Infatti, nei mesi precedenti alle elezioni presidenziali russe, due palazzi residenziali esplosero alla
periferia di Mosca. Attentati strani, compiuti tutti con un potente esplosivo, l‟exogen, e non seguiti
da alcuna rivendicazione. Nonostante ciò Putin, senza alcuna prova, puntò subito il dito contro quei
fantomatici terroristi ceceni ai danni dei quali stava costruendo la sua reputazione di leader
d‟acciaio. Ma il 22 settembre 1999, con la fama del Primo Ministro sempre più in ascesa, accadde
l‟impensabile: a Ryazan, nella Russia centrale, la polizia si mise sulle tracce di due uomini in
seguito ad una segnalazione. Avevano appena scaricato nella cantina di un palazzo dei sacchi di
esplosivo: exogen, pronto per l‟ennesimo attentato. La caccia all‟uomo scattata in città portò ad
intercettare una chiamata fatta da uno dei fuggitivi. Con grande stupore i poliziotti scoprirono che
dalla lontana Ryazan qualcuno aveva telefonato al quartier generale dei servizi segreti di Mosca per
chiedere istruzioni sul da farsi. Una volta individuati e catturati, i due attentatori si dichiararono
membri dei servizi segreti, pretendendo di essere liberati. Cosa che avvenne prontamente.
Nei giorni successivi l‟FSB si prodigò in improbabili spiegazioni: non ci sarebbe mai stato nessun
esplosivo, quello ritrovato era solo dello zucchero, messo nei sacchi al posto dell‟exogen per testare
la prontezza dei poliziotti della cittadina di provincia. Spiegazione alquanto curiosa visto che i
sacchi in questione avevano richiesto per ore l‟intervento di artificieri specializzati in
antiterrorismo.
Premeditati o no, gli attentati facilitarono le fasi decisive della conquista del potere da parte di
Putin. Il primo ottobre, come rappresaglia agli attentati riusciti e sventati, il Primo Ministro
annunciò a furor di popolo la nuova invasione della Cecenia; a dicembre diventò presidente ad
interim dopo la definitiva uscita dalla scena politica dell‟ormai impresentabile Boris Eltsin; infine
nel marzo del 2000 venne finalmente eletto presidente della Federazione Russa.
Dopo di ciò sui fatti di Ryazan come sulle stragi di Mosca venne di fatto imposto l‟assoluto
silenzio: poche indagini, lacunose e sbrigative con atti secretati per settantacinque anni.

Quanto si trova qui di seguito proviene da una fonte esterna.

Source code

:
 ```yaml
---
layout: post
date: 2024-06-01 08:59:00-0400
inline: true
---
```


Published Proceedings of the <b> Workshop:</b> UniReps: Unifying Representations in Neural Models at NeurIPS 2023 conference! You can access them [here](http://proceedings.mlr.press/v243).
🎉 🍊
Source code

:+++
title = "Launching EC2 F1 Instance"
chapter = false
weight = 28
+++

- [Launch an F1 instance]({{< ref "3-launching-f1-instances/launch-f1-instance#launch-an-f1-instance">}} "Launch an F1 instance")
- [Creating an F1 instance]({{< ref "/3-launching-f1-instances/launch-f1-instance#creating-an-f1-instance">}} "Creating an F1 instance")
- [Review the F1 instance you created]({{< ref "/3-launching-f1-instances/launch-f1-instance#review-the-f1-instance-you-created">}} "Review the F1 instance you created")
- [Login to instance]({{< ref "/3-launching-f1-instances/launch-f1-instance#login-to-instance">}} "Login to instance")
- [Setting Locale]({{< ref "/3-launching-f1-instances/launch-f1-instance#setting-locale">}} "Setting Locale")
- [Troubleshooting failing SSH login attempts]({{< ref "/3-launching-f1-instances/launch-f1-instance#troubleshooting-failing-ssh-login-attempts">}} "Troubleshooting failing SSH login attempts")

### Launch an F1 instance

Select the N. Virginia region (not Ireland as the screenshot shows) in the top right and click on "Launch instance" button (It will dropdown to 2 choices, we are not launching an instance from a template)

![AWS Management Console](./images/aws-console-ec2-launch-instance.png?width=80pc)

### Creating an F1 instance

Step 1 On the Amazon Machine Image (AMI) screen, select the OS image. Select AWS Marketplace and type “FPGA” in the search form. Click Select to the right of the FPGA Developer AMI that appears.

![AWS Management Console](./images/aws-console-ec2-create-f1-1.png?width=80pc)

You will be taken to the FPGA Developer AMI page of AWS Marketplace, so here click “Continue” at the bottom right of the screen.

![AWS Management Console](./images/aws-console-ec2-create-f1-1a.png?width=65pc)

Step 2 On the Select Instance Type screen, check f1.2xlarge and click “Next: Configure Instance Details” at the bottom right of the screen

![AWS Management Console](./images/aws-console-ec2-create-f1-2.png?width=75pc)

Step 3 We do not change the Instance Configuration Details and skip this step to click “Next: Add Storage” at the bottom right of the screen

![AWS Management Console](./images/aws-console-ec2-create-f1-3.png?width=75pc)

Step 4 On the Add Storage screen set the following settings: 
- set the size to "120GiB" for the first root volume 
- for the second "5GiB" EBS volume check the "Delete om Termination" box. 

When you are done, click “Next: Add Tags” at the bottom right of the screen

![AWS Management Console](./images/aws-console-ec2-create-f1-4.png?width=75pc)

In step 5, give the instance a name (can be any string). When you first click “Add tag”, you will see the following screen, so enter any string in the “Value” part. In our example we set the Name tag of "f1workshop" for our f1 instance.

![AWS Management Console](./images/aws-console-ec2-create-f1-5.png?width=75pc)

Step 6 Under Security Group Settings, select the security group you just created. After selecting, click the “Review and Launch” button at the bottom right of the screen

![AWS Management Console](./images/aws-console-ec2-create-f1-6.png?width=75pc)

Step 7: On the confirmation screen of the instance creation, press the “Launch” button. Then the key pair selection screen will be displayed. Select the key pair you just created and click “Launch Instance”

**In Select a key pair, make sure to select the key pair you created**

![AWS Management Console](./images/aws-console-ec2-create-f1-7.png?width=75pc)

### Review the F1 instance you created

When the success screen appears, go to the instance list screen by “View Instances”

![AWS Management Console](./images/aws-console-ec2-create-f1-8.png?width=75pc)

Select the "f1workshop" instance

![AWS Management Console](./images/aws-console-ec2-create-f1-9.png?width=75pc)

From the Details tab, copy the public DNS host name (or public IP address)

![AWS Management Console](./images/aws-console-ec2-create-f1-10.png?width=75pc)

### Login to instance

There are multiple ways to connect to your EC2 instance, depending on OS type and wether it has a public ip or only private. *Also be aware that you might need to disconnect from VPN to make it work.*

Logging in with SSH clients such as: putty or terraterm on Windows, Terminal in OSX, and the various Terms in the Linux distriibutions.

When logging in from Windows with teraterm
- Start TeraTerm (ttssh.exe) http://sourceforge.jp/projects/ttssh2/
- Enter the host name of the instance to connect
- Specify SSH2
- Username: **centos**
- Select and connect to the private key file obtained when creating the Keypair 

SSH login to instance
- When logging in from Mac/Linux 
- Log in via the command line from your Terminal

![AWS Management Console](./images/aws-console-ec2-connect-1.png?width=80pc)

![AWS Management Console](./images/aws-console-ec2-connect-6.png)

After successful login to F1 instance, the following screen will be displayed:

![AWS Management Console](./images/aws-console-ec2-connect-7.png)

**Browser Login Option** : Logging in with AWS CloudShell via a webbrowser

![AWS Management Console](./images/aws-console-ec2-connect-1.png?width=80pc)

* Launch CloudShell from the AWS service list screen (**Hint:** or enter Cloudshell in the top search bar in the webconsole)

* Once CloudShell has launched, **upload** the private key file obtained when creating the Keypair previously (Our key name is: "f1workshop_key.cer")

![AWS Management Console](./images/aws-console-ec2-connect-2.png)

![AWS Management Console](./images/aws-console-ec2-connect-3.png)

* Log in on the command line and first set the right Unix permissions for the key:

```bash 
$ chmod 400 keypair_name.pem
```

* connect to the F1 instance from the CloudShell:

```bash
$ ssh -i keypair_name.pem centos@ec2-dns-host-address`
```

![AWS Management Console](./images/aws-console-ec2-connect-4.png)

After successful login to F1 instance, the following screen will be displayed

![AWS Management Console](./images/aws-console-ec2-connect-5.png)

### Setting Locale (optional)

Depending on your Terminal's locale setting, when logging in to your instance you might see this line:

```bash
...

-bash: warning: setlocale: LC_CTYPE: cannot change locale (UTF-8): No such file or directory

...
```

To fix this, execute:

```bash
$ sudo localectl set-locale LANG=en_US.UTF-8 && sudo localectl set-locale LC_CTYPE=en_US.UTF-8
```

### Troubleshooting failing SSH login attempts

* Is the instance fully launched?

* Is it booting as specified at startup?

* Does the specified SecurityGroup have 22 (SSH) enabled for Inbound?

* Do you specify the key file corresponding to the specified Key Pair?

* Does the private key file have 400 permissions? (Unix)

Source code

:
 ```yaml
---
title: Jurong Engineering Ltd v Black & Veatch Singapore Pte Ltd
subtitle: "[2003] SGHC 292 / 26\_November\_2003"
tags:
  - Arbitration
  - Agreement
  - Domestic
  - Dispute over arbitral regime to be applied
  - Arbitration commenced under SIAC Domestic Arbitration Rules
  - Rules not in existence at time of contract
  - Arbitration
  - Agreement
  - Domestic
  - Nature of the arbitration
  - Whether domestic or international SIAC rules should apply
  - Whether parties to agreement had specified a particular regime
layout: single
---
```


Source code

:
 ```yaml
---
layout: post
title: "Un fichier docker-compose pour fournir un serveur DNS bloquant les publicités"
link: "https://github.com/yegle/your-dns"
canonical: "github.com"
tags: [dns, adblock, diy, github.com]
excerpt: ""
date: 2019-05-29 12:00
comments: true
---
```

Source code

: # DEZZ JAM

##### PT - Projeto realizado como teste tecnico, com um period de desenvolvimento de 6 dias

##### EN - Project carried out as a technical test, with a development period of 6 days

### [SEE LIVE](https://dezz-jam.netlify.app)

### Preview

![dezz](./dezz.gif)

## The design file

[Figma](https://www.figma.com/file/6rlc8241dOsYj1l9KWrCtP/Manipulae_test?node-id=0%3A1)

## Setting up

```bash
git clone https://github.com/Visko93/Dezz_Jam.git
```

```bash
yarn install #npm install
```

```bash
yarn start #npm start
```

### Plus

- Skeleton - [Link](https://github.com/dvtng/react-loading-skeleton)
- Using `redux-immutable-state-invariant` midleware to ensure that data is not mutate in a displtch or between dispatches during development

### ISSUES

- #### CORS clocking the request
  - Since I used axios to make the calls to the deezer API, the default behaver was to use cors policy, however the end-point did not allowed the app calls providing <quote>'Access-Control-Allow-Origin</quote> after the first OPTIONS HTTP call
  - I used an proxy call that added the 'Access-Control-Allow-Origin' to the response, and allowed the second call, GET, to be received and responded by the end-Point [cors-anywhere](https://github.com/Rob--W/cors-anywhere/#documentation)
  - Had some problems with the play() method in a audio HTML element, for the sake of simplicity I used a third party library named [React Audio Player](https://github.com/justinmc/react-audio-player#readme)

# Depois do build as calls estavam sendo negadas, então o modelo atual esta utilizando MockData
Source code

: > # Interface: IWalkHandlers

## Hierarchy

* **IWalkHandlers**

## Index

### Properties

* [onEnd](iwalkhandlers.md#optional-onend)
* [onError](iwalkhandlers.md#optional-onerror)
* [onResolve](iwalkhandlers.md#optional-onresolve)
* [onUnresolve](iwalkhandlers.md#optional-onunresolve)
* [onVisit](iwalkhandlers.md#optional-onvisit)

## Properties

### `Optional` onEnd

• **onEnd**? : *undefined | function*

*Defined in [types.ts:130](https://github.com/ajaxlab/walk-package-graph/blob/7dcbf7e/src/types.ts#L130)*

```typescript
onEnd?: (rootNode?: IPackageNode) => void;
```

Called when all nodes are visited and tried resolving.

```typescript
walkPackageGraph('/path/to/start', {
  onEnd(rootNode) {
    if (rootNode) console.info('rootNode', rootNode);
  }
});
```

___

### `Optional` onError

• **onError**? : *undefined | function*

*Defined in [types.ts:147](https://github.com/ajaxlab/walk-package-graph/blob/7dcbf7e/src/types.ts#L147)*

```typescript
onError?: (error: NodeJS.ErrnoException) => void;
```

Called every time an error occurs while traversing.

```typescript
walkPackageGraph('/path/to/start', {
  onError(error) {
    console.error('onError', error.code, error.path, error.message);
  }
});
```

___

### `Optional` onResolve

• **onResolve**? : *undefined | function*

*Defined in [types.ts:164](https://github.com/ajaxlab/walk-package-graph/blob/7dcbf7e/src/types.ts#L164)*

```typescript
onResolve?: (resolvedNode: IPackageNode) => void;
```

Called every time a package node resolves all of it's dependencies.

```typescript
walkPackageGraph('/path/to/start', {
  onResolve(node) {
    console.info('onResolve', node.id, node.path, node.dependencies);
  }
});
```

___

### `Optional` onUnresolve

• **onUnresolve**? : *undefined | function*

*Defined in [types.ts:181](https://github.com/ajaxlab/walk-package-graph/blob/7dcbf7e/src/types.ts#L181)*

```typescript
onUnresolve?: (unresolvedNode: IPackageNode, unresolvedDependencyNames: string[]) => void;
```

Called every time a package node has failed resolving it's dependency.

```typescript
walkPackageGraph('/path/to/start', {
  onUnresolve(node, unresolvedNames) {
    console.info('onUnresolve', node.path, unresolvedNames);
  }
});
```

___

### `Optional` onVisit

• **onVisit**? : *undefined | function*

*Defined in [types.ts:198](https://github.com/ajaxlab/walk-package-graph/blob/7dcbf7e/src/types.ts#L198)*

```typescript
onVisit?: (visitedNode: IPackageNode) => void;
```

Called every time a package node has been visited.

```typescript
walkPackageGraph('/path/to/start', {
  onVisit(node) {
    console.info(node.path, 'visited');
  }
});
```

Forse un
avvertimento dell‟ex agente segreto Putin a chiunque fosse intenzionato ad indagare seriamente
sulla reale origine di quegli attentati. A chi provò ugualmente a cercare delle risposte non toccò
infatti una sorte felice: strani incidenti d‟auto, avvelenamenti, lunghe detenzioni per aver divulgato
dei segreti di stato.
Ci fu anche chi lasciò l‟FSB e scappò a Londra, come Aleksandr Litvinenko. Pensando di essere al
sicuro scrisse due libri indicando il mandante (Putin) e gli esecutori materiali degli attentanti del „99
(gli agenti dei servizi russi ).
In Russia i libri vennero prontamente bloccati dall‟FSB, Litvinenko venne invece misteriosamente
avvelenato con una micidiale sostanza radioattiva in un sushi bar di Londra. Le sue ultime parole
dal letto di morte furono per Vladimir Putin e per i suoi ex compagni dei servizi segreti: “avete
mostrato di essere barbari e crudeli così come i vostri critici vi dipingono”. Era il 23 novembre
2006, a Mosca la limousine nera del Presidente russo, già in carica per il secondo mandato, sfilò
accanto all‟aeroporto di Vnukovo. I taxisti in attesa fuori dallo scalo osservarono con silenziosa
referenza il passaggio dell‟imponente scorta del loro mancato collega.